Task statement: Bring together copies of the lines in the data below that contain the word "Requisito".

Input data:

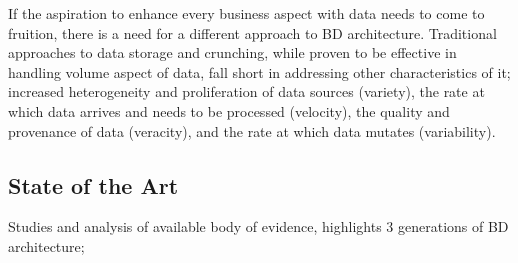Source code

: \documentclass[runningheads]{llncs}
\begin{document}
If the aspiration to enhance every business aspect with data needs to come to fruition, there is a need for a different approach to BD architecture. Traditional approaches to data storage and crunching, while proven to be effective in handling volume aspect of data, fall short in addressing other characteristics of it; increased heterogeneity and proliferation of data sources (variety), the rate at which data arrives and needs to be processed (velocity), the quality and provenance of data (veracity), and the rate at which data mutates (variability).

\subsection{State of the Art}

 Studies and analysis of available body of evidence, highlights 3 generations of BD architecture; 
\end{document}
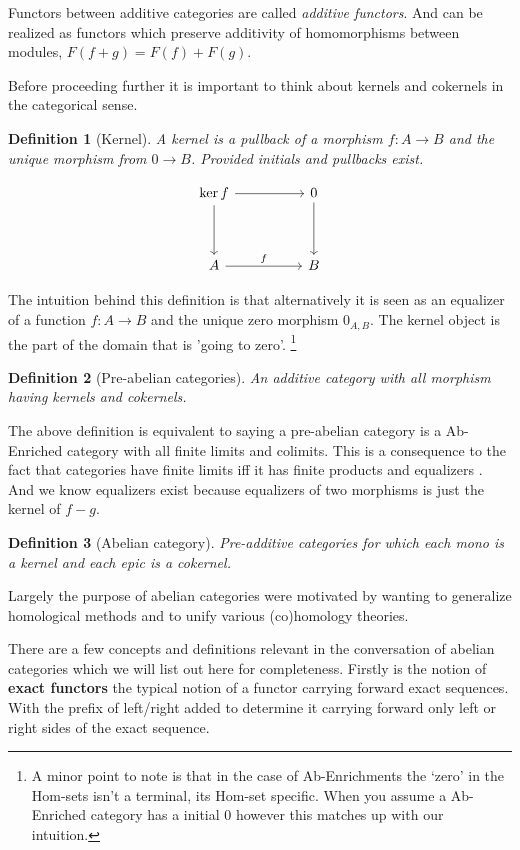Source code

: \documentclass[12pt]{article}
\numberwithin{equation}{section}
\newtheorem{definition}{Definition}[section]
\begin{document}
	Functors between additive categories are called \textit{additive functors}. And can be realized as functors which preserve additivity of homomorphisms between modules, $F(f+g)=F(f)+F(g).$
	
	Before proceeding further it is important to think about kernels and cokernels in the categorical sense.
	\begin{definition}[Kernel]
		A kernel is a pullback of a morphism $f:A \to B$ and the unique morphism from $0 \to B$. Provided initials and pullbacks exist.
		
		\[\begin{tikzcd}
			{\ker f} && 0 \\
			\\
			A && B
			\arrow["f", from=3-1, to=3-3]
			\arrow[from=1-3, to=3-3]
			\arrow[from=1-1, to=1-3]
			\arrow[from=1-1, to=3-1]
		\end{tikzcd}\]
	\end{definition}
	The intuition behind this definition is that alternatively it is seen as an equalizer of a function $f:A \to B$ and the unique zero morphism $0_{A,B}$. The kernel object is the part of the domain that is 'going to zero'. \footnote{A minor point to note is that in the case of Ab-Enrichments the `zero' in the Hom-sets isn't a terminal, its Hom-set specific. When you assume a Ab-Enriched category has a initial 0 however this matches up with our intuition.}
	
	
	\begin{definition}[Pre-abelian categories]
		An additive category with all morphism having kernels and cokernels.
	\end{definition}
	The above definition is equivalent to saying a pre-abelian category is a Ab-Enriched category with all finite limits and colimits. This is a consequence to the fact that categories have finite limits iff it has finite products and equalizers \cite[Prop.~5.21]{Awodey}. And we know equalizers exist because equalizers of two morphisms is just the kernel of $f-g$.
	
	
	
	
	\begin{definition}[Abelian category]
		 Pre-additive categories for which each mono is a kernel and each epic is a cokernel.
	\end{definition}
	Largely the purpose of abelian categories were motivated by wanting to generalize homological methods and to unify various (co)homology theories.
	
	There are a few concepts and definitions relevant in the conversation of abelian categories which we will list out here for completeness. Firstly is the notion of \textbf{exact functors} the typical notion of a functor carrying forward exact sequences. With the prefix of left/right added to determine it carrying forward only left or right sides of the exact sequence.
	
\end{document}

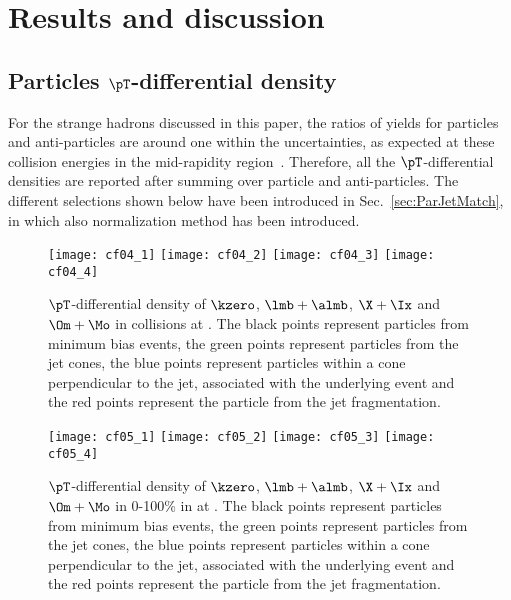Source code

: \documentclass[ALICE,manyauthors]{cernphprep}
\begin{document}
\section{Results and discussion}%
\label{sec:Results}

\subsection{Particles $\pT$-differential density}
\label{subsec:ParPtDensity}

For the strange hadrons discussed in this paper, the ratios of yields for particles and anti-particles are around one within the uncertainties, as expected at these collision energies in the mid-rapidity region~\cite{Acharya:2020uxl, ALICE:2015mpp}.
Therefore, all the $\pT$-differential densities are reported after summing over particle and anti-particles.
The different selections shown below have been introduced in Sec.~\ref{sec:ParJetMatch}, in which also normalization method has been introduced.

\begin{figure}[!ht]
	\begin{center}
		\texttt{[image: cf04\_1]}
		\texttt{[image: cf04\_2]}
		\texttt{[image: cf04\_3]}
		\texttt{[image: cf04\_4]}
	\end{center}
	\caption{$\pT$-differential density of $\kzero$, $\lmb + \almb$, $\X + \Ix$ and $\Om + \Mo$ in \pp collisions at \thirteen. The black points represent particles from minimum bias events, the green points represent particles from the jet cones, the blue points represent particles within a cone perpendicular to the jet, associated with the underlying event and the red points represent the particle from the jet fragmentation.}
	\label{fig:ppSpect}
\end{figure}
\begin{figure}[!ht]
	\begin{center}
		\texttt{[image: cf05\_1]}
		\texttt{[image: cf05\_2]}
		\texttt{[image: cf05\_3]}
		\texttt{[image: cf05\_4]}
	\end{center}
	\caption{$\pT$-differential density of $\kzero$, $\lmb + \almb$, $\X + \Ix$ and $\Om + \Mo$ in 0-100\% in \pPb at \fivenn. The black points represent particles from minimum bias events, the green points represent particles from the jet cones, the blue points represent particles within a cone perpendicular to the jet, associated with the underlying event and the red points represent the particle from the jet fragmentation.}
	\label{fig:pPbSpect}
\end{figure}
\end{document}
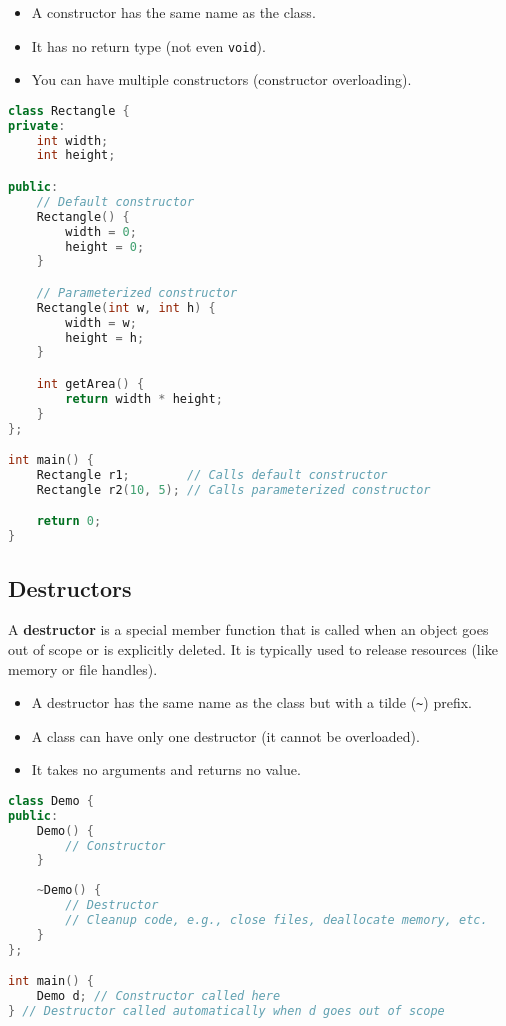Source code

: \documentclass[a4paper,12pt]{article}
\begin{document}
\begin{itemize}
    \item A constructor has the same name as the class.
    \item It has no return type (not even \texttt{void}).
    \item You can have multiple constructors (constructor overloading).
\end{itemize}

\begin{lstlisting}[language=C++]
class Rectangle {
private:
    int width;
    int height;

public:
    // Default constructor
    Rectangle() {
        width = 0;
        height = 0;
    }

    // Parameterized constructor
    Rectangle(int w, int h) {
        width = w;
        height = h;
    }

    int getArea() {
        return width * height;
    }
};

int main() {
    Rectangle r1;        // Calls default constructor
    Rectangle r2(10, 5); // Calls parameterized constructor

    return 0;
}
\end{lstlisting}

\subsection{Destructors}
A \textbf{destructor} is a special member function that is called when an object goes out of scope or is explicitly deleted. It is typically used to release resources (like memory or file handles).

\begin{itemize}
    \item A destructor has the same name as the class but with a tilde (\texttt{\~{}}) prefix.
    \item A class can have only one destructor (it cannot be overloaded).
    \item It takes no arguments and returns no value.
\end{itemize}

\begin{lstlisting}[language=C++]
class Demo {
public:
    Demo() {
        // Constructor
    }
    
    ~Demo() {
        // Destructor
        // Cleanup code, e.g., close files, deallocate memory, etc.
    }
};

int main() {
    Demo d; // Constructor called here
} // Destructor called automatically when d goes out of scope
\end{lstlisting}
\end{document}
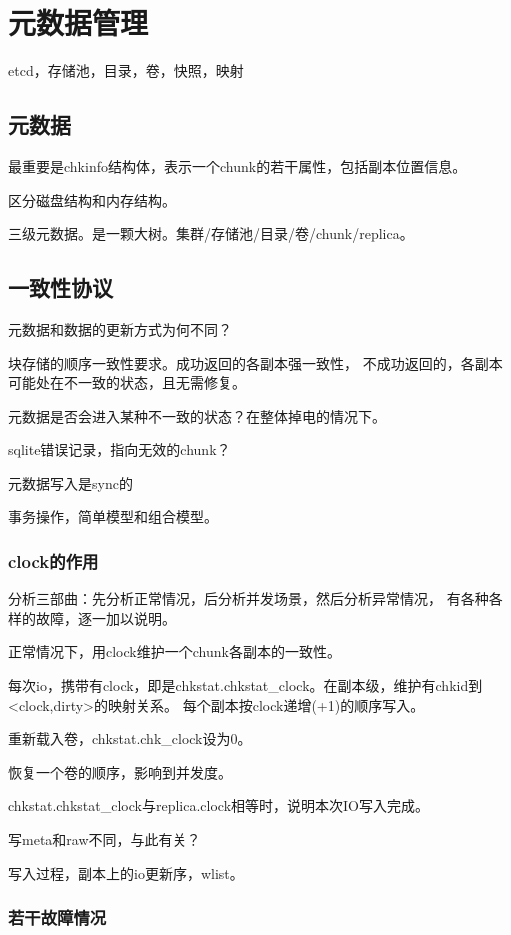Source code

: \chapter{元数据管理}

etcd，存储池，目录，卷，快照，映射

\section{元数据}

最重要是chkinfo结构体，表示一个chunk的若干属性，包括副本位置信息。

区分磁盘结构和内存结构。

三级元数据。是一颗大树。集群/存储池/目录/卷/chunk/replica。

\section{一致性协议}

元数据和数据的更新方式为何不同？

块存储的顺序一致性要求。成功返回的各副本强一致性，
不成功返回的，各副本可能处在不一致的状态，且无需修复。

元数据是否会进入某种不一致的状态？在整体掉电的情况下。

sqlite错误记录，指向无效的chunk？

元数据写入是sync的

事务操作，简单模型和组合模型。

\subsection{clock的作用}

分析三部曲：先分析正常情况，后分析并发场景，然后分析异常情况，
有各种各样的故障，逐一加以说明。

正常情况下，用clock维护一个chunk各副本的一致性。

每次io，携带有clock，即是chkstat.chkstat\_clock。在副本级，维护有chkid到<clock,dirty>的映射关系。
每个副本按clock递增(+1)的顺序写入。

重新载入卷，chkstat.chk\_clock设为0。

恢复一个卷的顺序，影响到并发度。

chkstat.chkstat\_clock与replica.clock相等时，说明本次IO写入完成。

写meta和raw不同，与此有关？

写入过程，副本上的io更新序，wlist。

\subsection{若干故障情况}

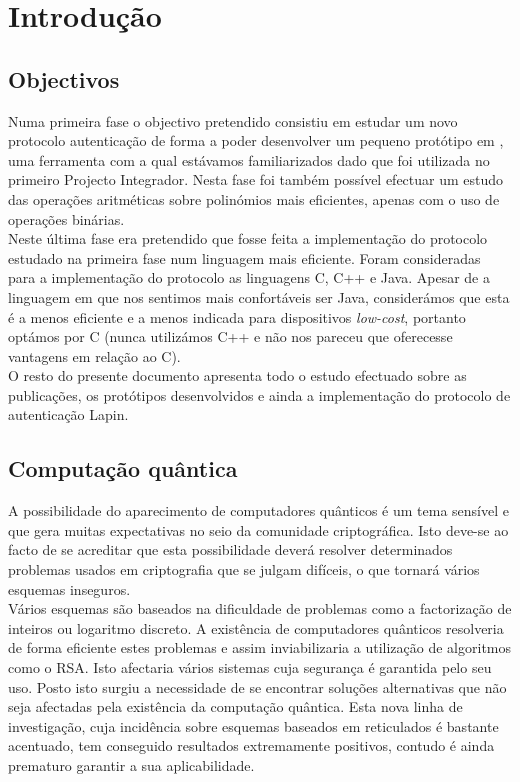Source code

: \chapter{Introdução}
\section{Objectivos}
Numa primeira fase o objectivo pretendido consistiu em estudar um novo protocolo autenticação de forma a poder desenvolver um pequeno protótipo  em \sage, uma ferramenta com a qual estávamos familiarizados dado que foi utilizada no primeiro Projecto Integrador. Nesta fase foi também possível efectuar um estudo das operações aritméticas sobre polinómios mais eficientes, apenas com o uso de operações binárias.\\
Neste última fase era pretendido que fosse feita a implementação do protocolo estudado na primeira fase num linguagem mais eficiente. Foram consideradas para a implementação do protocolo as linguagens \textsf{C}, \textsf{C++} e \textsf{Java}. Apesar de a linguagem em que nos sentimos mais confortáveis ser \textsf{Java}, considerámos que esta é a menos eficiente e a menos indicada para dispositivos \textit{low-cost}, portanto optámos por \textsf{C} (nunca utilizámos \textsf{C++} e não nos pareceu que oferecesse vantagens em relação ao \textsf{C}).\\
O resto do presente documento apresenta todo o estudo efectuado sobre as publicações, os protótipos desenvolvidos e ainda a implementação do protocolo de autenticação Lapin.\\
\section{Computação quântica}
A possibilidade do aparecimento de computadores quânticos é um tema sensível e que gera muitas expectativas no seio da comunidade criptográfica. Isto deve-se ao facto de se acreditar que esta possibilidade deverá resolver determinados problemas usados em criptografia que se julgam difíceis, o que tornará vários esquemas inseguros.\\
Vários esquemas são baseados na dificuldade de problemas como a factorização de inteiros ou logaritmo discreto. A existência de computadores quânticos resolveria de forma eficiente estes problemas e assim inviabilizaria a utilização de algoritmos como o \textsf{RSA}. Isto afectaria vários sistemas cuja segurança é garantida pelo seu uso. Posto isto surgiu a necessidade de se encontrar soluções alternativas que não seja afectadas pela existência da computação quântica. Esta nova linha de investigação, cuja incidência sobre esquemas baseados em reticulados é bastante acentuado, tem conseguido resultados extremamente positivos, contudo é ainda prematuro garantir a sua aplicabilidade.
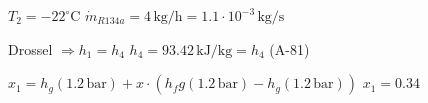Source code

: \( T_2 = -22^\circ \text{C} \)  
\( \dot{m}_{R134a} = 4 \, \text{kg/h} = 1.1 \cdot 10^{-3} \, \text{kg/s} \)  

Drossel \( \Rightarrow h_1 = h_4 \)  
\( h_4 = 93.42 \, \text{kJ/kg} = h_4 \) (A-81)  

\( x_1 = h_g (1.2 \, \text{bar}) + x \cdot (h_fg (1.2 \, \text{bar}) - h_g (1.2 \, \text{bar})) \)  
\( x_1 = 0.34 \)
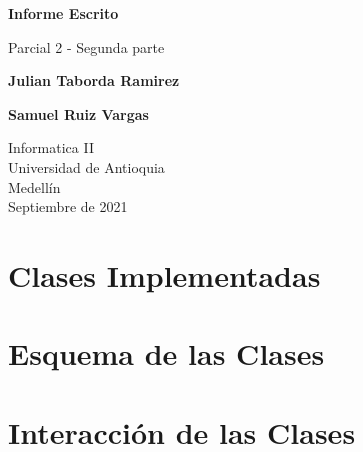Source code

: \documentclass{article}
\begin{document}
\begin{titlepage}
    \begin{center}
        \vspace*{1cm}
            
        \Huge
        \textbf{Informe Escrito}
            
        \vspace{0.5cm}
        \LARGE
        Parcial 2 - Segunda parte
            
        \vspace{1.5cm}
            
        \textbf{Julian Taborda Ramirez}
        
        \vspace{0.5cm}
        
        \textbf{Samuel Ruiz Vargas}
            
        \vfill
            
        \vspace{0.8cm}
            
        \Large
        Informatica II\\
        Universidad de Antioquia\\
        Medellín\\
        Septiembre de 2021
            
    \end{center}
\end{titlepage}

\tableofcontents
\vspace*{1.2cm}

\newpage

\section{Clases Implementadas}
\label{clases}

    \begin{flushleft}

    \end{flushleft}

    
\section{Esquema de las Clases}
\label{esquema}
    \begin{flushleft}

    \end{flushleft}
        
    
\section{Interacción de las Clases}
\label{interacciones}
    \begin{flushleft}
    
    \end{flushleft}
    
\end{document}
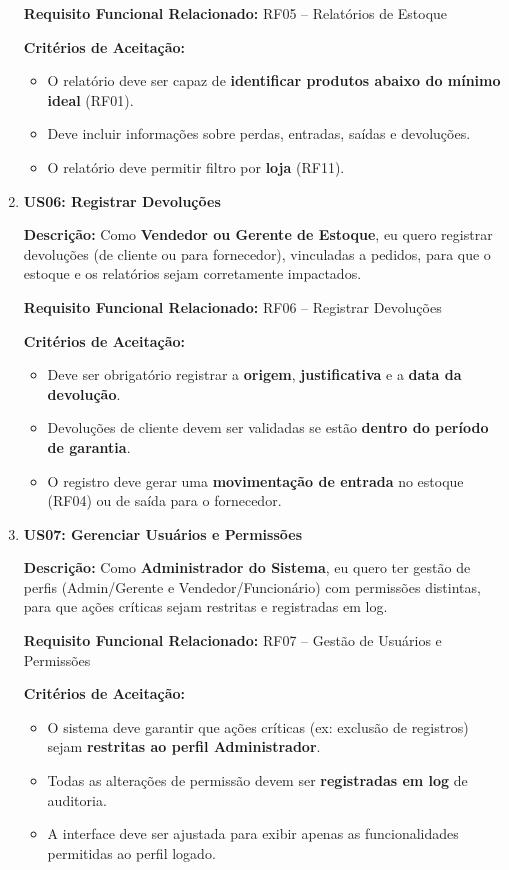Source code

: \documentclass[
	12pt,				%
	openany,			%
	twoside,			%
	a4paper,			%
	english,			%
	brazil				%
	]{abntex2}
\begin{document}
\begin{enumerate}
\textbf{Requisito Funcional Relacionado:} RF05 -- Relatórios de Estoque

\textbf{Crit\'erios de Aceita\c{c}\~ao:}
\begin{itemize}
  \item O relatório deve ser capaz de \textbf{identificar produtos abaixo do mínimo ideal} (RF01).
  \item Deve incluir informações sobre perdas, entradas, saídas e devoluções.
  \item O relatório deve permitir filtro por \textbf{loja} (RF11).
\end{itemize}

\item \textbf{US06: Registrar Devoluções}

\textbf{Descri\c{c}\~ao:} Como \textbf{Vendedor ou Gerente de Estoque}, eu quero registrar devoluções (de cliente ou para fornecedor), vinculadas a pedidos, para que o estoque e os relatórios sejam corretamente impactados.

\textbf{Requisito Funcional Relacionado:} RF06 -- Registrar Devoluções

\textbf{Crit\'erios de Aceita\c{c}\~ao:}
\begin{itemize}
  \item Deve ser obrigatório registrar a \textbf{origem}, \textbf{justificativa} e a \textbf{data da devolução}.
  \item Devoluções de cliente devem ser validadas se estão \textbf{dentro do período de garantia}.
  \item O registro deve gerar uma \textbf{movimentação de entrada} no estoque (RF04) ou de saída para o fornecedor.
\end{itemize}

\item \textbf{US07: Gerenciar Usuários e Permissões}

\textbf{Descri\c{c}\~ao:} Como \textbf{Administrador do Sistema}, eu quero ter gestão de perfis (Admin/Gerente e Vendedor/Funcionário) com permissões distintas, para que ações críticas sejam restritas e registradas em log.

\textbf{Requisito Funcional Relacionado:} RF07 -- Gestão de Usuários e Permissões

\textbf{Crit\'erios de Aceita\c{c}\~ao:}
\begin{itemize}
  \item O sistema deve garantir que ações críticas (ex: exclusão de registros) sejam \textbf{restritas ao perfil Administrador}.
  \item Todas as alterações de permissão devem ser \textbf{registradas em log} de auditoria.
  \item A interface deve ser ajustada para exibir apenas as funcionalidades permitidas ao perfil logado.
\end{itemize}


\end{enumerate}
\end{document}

Task answer:
\textbf{Requisito Funcional Relacionado:} RF05 -- Relatórios de Estoque
\textbf{Requisito Funcional Relacionado:} RF06 -- Registrar Devoluções
\textbf{Requisito Funcional Relacionado:} RF07 -- Gestão de Usuários e Permissões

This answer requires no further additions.